Problem to solve:
One figure is the expected answer: how many lines in the listing contain "from".

Data for this exercise:
>>

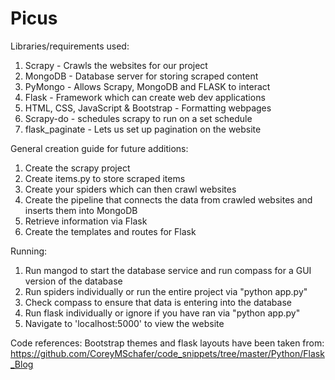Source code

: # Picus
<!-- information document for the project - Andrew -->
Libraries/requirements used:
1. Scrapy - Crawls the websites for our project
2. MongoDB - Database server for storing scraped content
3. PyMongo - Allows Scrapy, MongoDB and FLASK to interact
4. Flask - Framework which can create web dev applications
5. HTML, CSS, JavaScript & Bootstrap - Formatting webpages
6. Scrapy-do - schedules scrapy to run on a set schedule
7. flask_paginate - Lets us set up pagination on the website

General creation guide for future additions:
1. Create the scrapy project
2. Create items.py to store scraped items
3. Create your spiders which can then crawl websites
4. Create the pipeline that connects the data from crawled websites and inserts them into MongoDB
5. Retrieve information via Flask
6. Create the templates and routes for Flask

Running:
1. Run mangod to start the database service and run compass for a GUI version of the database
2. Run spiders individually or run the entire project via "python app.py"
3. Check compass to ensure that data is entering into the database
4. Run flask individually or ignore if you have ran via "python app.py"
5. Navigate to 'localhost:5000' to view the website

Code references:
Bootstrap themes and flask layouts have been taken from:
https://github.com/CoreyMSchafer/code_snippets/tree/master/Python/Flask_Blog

<<

Problem solution:
2